I posted this on the Co-operative Members Group FB page on 09.05.14:
On two tier boards, this is a complex issue and there are no simple or easy answers.
Subject to detailed legislative requirements that certain particular matters have to be dealt with by the committee/board or by the members’ meeting, societies, like companies, have a lot of freedom about structure. In that sense, I agree with Dave Boyle’s scepticism about there being a strictly legal rule against a two tier board.
However, what is crucial is that there is absolute clarity about the roles of all the organs in the business and that there is one organ (usually the board) which has extensive decision-making powers and carries the legal can for cock ups. I think that is what City people mean when they say there must be one unitary board.
See also the Co-ops UK Corporate Governance Code at page 9:
“Every co-operative should be headed by an effective board which is accountable to its membership and is collectively responsible for the long-term success of the business in accordance with the International Co-operative Alliance Values and Principles.”
That provision is similar to the equivalent for PLC’s. Responsibility for success also gives responsibility for failure so the focus is clear.
However in both co-ops and companies there is another group that plays a role: the executive team. They will in fact meet weekly. That looks rather like a management board but legally it is a group of people with powers given in the constitution or delegated by the board. In the Group the rules deal with that.
The Co-ops UK document about Reserved Powers for the Board limits Executives’ power by listing decisions that need prior approval by the full board. In a PLC those executives (or some of them) would also be on the Board – usually in a minority. The rest of the board would consist of IPNED’s.
Rules 2.10 to 2.15 of the Co-op Group Rules confer certain roles and powers on the board and the executive. Rule 2.12 gives the list of things reserved for the Board.

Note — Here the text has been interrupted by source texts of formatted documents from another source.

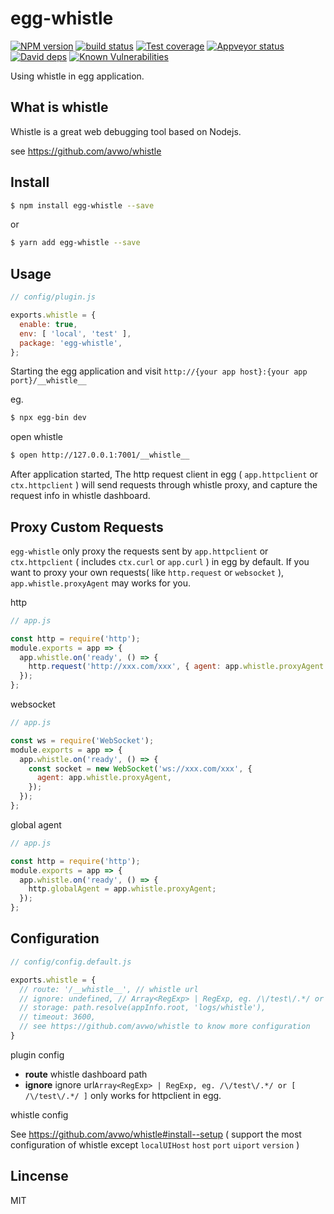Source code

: # egg-whistle

[![NPM version][npm-image]][npm-url]
[![build status][travis-image]][travis-url]
[![Test coverage][codecov-image]][codecov-url]
[![Appveyor status][appveyor-image]][appveyor-url]
[![David deps][david-image]][david-url]
[![Known Vulnerabilities][snyk-image]][snyk-url]

[npm-image]: https://img.shields.io/npm/v/egg-whistle.svg?style=flat-square
[npm-url]: https://npmjs.org/package/egg-whistle
[travis-image]: https://img.shields.io/travis/whxaxes/egg-whistle.svg?style=flat-square
[travis-url]: https://travis-ci.org/whxaxes/egg-whistle
[codecov-image]: https://codecov.io/gh/whxaxes/egg-whistle/branch/master/graph/badge.svg
[codecov-url]: https://codecov.io/gh/whxaxes/egg-whistle
[appveyor-url]: https://ci.appveyor.com/project/whxaxes/egg-whistle/branch/master
[appveyor-image]: https://ci.appveyor.com/api/projects/status/github/whxaxes/egg-whistle?branch=master&svg=true
[david-image]: https://img.shields.io/david/whxaxes/egg-whistle.svg?style=flat-square
[david-url]: https://david-dm.org/whxaxes/egg-whistle
[snyk-image]: https://snyk.io/test/npm/egg-whistle/badge.svg?style=flat-square
[snyk-url]: https://snyk.io/test/npm/egg-whistle

Using whistle in egg application.


## What is whistle

Whistle is a great web debugging tool based on Nodejs.

see https://github.com/avwo/whistle

## Install

```bash
$ npm install egg-whistle --save
```

or 

```bash
$ yarn add egg-whistle --save
```

## Usage

```js
// config/plugin.js

exports.whistle = {
  enable: true,
  env: [ 'local', 'test' ],
  package: 'egg-whistle',
};
```

Starting the egg application and visit `http://{your app host}:{your app port}/__whistle__`

eg.

```bash
$ npx egg-bin dev
```

open whistle

```bash
$ open http://127.0.0.1:7001/__whistle__
```

After application started, The http request client in egg ( `app.httpclient` or `ctx.httpclient` ) will send requests through whistle proxy, and capture the request info in whistle dashboard.

## Proxy Custom Requests

`egg-whistle` only proxy the requests sent by `app.httpclient` or `ctx.httpclient` ( includes `ctx.curl` or `app.curl` ) in egg by default. If you want to proxy your own requests( like `http.request` or `websocket` ), `app.whistle.proxyAgent` may works for you.

http

```js
// app.js

const http = require('http');
module.exports = app => {
  app.whistle.on('ready', () => {
    http.request('http://xxx.com/xxx', { agent: app.whistle.proxyAgent });
  });
};
```

websocket

```js
// app.js

const ws = require('WebSocket');
module.exports = app => {
  app.whistle.on('ready', () => {
    const socket = new WebSocket('ws://xxx.com/xxx', {
      agent: app.whistle.proxyAgent,
    });
  });
};
```

global agent

```js
// app.js

const http = require('http');
module.exports = app => {
  app.whistle.on('ready', () => {
    http.globalAgent = app.whistle.proxyAgent;
  });
};
```

## Configuration

```js
// config/config.default.js

exports.whistle = {
  // route: '/__whistle__', // whistle url
  // ignore: undefined, // Array<RegExp> | RegExp, eg. /\/test\/.*/ or [ /\/test\/.*/ ]
  // storage: path.resolve(appInfo.root, 'logs/whistle'),
  // timeout: 3600,
  // see https://github.com/avwo/whistle to know more configuration
}
```

plugin config

- **route**  whistle dashboard path
- **ignore**  ignore url`Array<RegExp> | RegExp, eg. /\/test\/.*/ or [ /\/test\/.*/ ]` only works for httpclient in egg.

whistle config

See https://github.com/avwo/whistle#install--setup ( support the most configuration of whistle except `localUIHost` `host` `port` `uiport` `version`  )

## Lincense

MIT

Kelly and Myners are effectively both pointing to the catastrophic failure of the Group Board to deal effectively with its non-delegable roles of:
“2.10.1 deciding the vision and strategy of the Society and its businesses in
consultation with the Subsidiary Boards, and having regard to the nature
and extent of its interest in all of its businesses……
2.10.3 monitoring the Society’s businesses; and
2.10.4 overseeing the Group Chief Executive and the other members of the
Executive as they carry out their roles.”